スルティアも、ティアと呼ばなかったことで3人に隠す必要がないと理解してくれるだろう。
オレは今回の相談の内容から、スタン達を信頼することにした。
少なくとも、こいつらに話すことでスルティアに害が及ぶことはないだろう。
「スルティア…だと?」
スタン達はスルティアの名前を聞いて驚愕している。
普通、スルティアなんて名前が付けられるはずがないからね。
「オレ達の仲間で、スルトの建国王フィリプの仲間のスルティアだ。スタン達なら、『学園の支配者』って言えば分かるか」
スタン達はスルトの人間ではないけど、他国の重要人物達だから、スルティア学園の特殊性は聞いているはずだ。
「そ、そうか…。彼女が…」
「マジかよ…」
「実在したのね…」
スタン達はスルティアの正体を聞いて唖然としている。
「スルティアのことは口外禁止な。じゃあ、本題に入ろう。まずはスタンの相談からだ」
オレはスタンに発言を促した。
「スタン様、俺から言おうか?」
「いや、いい。私が言うべきだ」
ヤニクがスタンを心配して、代わりに発言することを提案したが、スタンはそれを断った。

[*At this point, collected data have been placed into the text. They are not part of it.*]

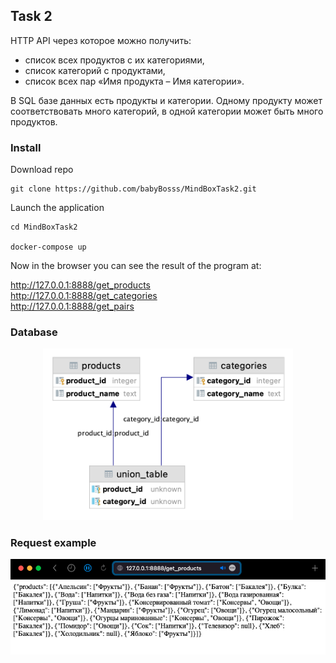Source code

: Task 2 
---
HTTP API через которое можно получить:  
* список всех продуктов с их категориями,  
* список категорий с продуктами,  
* список всех пар «Имя продукта – Имя категории».  

В SQL базе данных есть продукты и категории. Одному продукту может соответствовать много категорий, в одной категории может быть много продуктов.

### Install  

Download repo
```
git clone https://github.com/babyBosss/MindBoxTask2.git
```
Launch the application
```
cd MindBoxTask2 

docker-compose up 
```

Now in the browser you can see the result of the program at:

http://127.0.0.1:8888/get_products  
http://127.0.0.1:8888/get_categories  
http://127.0.0.1:8888/get_pairs  


### Database 

<p align="center">
<img src="preview/photo1.png" width="400">
</p>  

### Request example 

<p align="center">
<img src="preview/photo2.png" width="600">
</p>
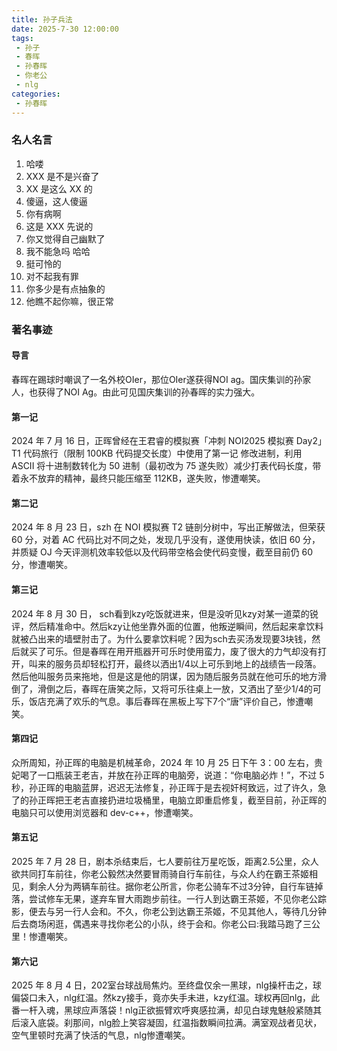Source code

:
 ```yaml
---
title: 孙子兵法
date: 2025-7-30 12:00:00
tags:
 - 孙子
 - 春晖
 - 孙春晖
 - 你老公
 - nlg
categories:
 - 孙春晖
---
```


<!-- more -->

### 名人名言
1. 哈喽
2. XXX 是不是兴奋了
3. XX 是这么 XX 的
4. 傻逼，这人傻逼
5. 你有病啊
6. 这是 XXX 先说的
7. 你又觉得自己幽默了
8. 我不能急吗 哈哈
9. 挺可怜的
10. 对不起我有罪
11. 你多少是有点抽象的
12. 他瞧不起你嘛，很正常

### 著名事迹
#### 导言
春晖在踢球时嘲讽了一名外校OIer，那位OIer遂获得NOI ag。国庆集训的孙家人，也获得了NOI Ag。由此可见国庆集训的孙春晖的实力强大。

#### 第一记
2024 年 7 月 16 日，正晖曾经在王君睿的模拟赛「冲刺 NOI2025 模拟赛 Day2」 T1 代码旅行（限制 100KB 代码提交长度）中使用了第一记 修改进制，利用 ASCII 将十进制数转化为 50 进制（最初改为 75 遂失败）减少打表代码长度，带着永不放弃的精神，最终只能压缩至 112KB，遂失败，惨遭嘲笑。
#### 第二记
2024 年 8 月 23 日，szh 在 NOI 模拟赛 T2 链剖分树中，写出正解做法，但荣获 60 分，对着 AC 代码比对不同之处，发现几乎没有，遂使用快读，依旧 60 分，并质疑 OJ 今天评测机效率较低以及代码带空格会使代码变慢，截至目前仍 60 分，惨遭嘲笑。
#### 第三记
2024 年 8 月 30 日， sch看到kzy吃饭就进来，但是没听见kzy对某一道菜的锐评，然后精准命中。然后kzy让他坐靠外面的位置，他叛逆瞬间，然后起来拿饮料就被凸出来的墙壁肘击了。为什么要拿饮料呢？因为sch去买汤发现要3块钱，然后就买了可乐。但是春晖在用开瓶器开可乐时使用蛮力，废了很大的力气却没有打开，叫来的服务员却轻松打开，最终以洒出1/4以上可乐到地上的战绩告一段落。然后他叫服务员来拖地，但是这是他的阴谋，因为随后服务员就在他可乐的地方滑倒了，滑倒之后，春晖在唐笑之际，又将可乐往桌上一放，又洒出了至少1/4的可乐，饭店充满了欢乐的气息。事后春晖在黑板上写下7个“唐”评价自己，惨遭嘲笑。
#### 第四记
众所周知，孙正晖的电脑是机械革命，2024 年 10 月 25 日下午 3：00 左右，贵妃喝了一口瓶装王老吉，并放在孙正晖的电脑旁，说道：“你电脑必炸！”，不过 5 秒，孙正晖的电脑蓝屏，迟迟无法修复，孙正晖于是去视奸柯致远，过了许久，急了的孙正晖把王老吉直接扔进垃圾桶里，电脑立即重启修复，截至目前，孙正晖的电脑只可以使用浏览器和 dev-c++，惨遭嘲笑。
#### 第五记
2025 年 7 月 28 日，剧本杀结束后，七人要前往万星吃饭，距离2.5公里，众人欲共同打车前往，你老公毅然决然要冒雨骑自行车前往，与众人约在霸王茶姬相见，剩余人分为两辆车前往。据你老公所言，你老公骑车不过3分钟，自行车链掉落，尝试修车无果，遂弃车冒大雨跑步前往。一行人到达霸王茶姬，不见你老公踪影，便去与另一行人会和。不久，你老公到达霸王茶姬，不见其他人，等待几分钟后去商场闲逛，偶遇来寻找你老公的小队，终于会和。你老公曰:我踏马跑了三公里！惨遭嘲笑。
#### 第六记
2025 年 8 月 4 日，202室台球战局焦灼。至终盘仅余一黑球，nlg操杆击之，球偏袋口未入，nlg红温。然kzy接手，竟亦失手未进，kzy红温。球权再回nlg，此番一杆入魂，黑球应声落袋！nlg正欲振臂欢呼爽感拉满，却见白球鬼魅般紧随其后滚入底袋。刹那间，nlg脸上笑容凝固，红温指数瞬间拉满。满室观战者见状，空气里顿时充满了快活的气息，nlg惨遭嘲笑。
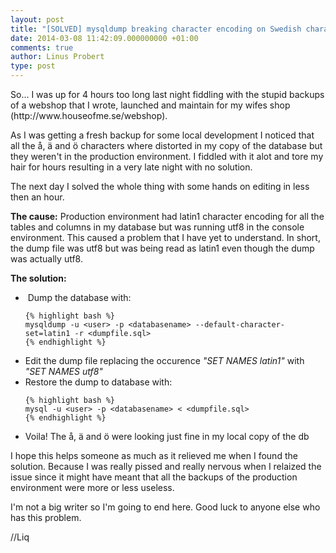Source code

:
 ```yaml
---
layout: post
title: "[SOLVED] mysqldump breaking character encoding on Swedish characters..."
date: 2014-03-08 11:42:09.000000000 +01:00
comments: true
author: Linus Probert
type: post
---
```

<p>So... I was up for 4 hours too long last night fiddling with the stupid backups of a webshop that I wrote, launched and maintain for my wifes shop (http://www.houseofme.se/webshop).</p>
<p>As I was getting a fresh backup for some local development I noticed that all the å, ä and ö characters where distorted in my copy of the database but they weren't in the production environment. I fiddled with it alot and tore my hair for hours resulting in a very late night with no solution.</p>
<p>The next day I solved the whole thing with some hands on editing in less then an hour.</p>
<p><strong>The cause:</strong> Production environment had latin1 character encoding for all the tables and columns in my database but was running utf8 in the console environment. This caused a problem that I have yet to understand. In short, the dump file was utf8 but was being read as latin1 even though the dump was actually utf8.</p>
<p><strong>The solution:</strong></p>
<ul>
<li> Dump the database with:

	{% highlight bash %}
	mysqldump -u <user> -p <databasename> --default-character-set=latin1 -r <dumpfile.sql>
	{% endhighlight %}

</li>
<li>Edit the dump file replacing the occurence <em>"SET NAMES latin1"</em> with <em>"SET NAMES utf8"</em></li>
<li>Restore the dump to database with:

	{% highlight bash %}
	mysql -u <user> -p <databasename> < <dumpfile.sql>
	{% endhighlight %}

</li>
<li style="text-align:left;">Voila! The å, ä and ö were looking just fine in my local copy of the db</li>
</ul>
<p>I hope this helps someone as much as it relieved me when I found the solution. Because I was really pissed and really nervous when I relaized the issue since it might have meant that all the backups of the production environment were more or less useless.</p>
<p>I'm not a big writer so I'm going to end here. Good luck to anyone else who has this problem.</p>
<p>//Liq</p>
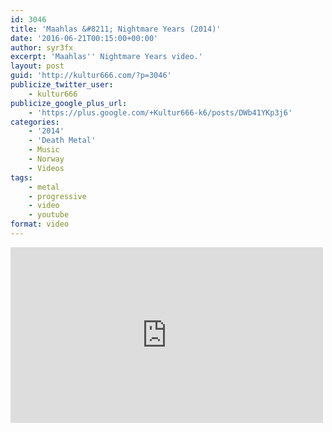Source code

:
 ```yaml
---
id: 3046
title: 'Maahlas &#8211; Nightmare Years (2014)'
date: '2016-06-21T00:15:00+00:00'
author: syr3fx
excerpt: 'Maahlas'' Nightmare Years video.'
layout: post
guid: 'http://kultur666.com/?p=3046'
publicize_twitter_user:
    - kultur666
publicize_google_plus_url:
    - 'https://plus.google.com/+Kultur666-k6/posts/DWb41YKp3j6'
categories:
    - '2014'
    - 'Death Metal'
    - Music
    - Norway
    - Videos
tags:
    - metal
    - progressive
    - video
    - youtube
format: video
---
```


<iframe allow="accelerometer; autoplay; clipboard-write; encrypted-media; gyroscope; picture-in-picture; web-share" allowfullscreen="" frameborder="0" height="281" loading="lazy" src="https://www.youtube.com/embed/jbyjMyAuRzM?feature=oembed" title="Maahlas - Nightmare Years (Music Video)" width="500"></iframe>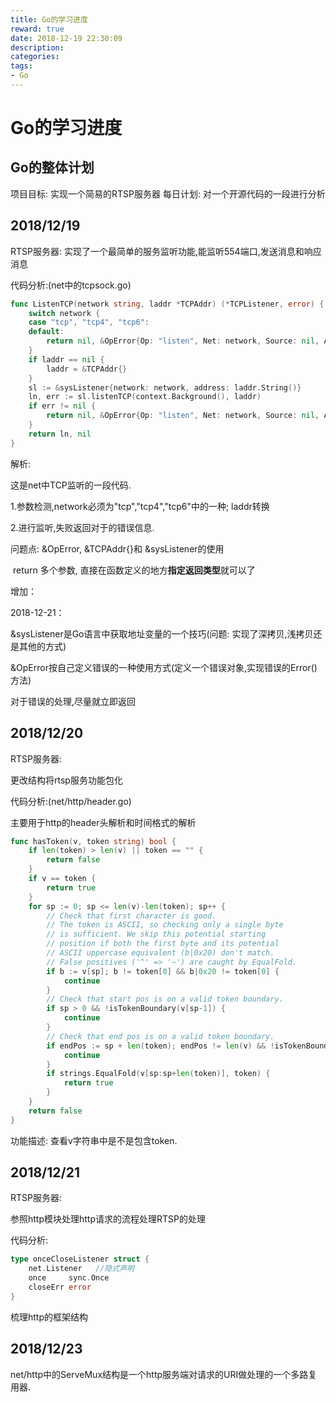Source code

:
 ```yaml
---
title: Go的学习进度
reward: true
date: 2018-12-19 22:30:09
description:
categories:
tags:
- Go
---
```


# Go的学习进度

## Go的整体计划

项目目标: 实现一个简易的RTSP服务器
每日计划: 对一个开源代码的一段进行分析

## 2018/12/19

RTSP服务器:
实现了一个最简单的服务监听功能,能监听554端口,发送消息和响应消息

代码分析:(net中的tcpsock.go)

```go
func ListenTCP(network string, laddr *TCPAddr) (*TCPListener, error) {
	switch network {
	case "tcp", "tcp4", "tcp6":
	default:
		return nil, &OpError{Op: "listen", Net: network, Source: nil, Addr: laddr.opAddr(), Err: UnknownNetworkError(network)}
	}
	if laddr == nil {
		laddr = &TCPAddr{}
	}
	sl := &sysListener{network: network, address: laddr.String()}
	ln, err := sl.listenTCP(context.Background(), laddr)
	if err != nil {
		return nil, &OpError{Op: "listen", Net: network, Source: nil, Addr: laddr.opAddr(), Err: err}
	}
	return ln, nil
}
```

解析:

这是net中TCP监听的一段代码.

1.参数检测,network必须为"tcp","tcp4","tcp6"中的一种; laddr转换

2.进行监听,失败返回对于的错误信息.

问题点: &OpError, &TCPAddr{}和 &sysListener的使用

​	     return 多个参数, 直接在函数定义的地方**指定返回类型**就可以了

增加：

2018-12-21：

&sysListener是Go语言中获取地址变量的一个技巧(问题: 实现了深拷贝,浅拷贝还是其他的方式)

&OpError按自己定义错误的一种使用方式(定义一个错误对象,实现错误的Error()方法)

对于错误的处理,尽量就立即返回

## 2018/12/20

RTSP服务器:

更改结构将rtsp服务功能包化

代码分析:(net/http/header.go)

主要用于http的header头解析和时间格式的解析

```go
func hasToken(v, token string) bool {
	if len(token) > len(v) || token == "" {
		return false
	}
	if v == token {
		return true
	}
	for sp := 0; sp <= len(v)-len(token); sp++ {
		// Check that first character is good.
		// The token is ASCII, so checking only a single byte
		// is sufficient. We skip this potential starting
		// position if both the first byte and its potential
		// ASCII uppercase equivalent (b|0x20) don't match.
		// False positives ('^' => '~') are caught by EqualFold.
		if b := v[sp]; b != token[0] && b|0x20 != token[0] {
			continue
		}
		// Check that start pos is on a valid token boundary.
		if sp > 0 && !isTokenBoundary(v[sp-1]) {
			continue
		}
		// Check that end pos is on a valid token boundary.
		if endPos := sp + len(token); endPos != len(v) && !isTokenBoundary(v[endPos]) {
			continue
		}
		if strings.EqualFold(v[sp:sp+len(token)], token) {
			return true
		}
	}
	return false
}
```

功能描述: 查看v字符串中是不是包含token.

## 2018/12/21

RTSP服务器:

参照http模块处理http请求的流程处理RTSP的处理

代码分析:

```go
type onceCloseListener struct {
	net.Listener   //隐式声明
	once     sync.Once
	closeErr error
}
```

梳理http的框架结构

## 2018/12/23

net/http中的ServeMux结构是一个http服务端对请求的URI做处理的一个多路复用器.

「…相談というのは、我が父、ラウル・バウティスタのことだ。世間的には処刑されたことになっているが、実際は生きて幽閉されている。それは知っての通りだ」
スタンはオレ達を見回しながら話す。
「そうだな。処刑しなくていいと言ったのは、オレ達だからね」
オレはスタンの話に頷く。
知っての通りというのは、あくまでここにいるメンバーだけの話。
他に知っているのは世話をしている者だけだ。
戦後、オレ達はラウル・バウティスタをこっそり生かした。
1番の理由は、スタンのことを考えてだ。
仕方がないとはいえ、親を処刑されれば恨みが残るだろう。
世間の納得より、スタンとの良好な関係をオレ達は選んだ。
とはいえ、世間の納得も大事なので、公式には処刑されたことになっているし、処刑されるところを見た者達もいる。
魔法でそれっぽく見せたフェイクだけど。
「うむ。貴様には感謝している…。私は、厚顔にもそれに飛び付いてしまった…」
スタンは目を伏せて、後悔しているように話した。
「まだ誰も、気がついている人はいないんでしょう? いいじゃない、それで」
何となく相談内容を察したのか、ネリーはスタンを説得するようにそう言った。
「…いや。スルトの上層部がセイを疎んでいる今、このことは謀反の疑いをかけられるなど、大きな傷になりかねない」
スタンは顔を上げ、ネリーの目を見て真剣な顔で言った。
「ラウル・バウティスタは、処刑するべきではないのか?」
そしてそう続けたスタンの目は、誰が見ても泣くのを堪えているようにしか見えなかった。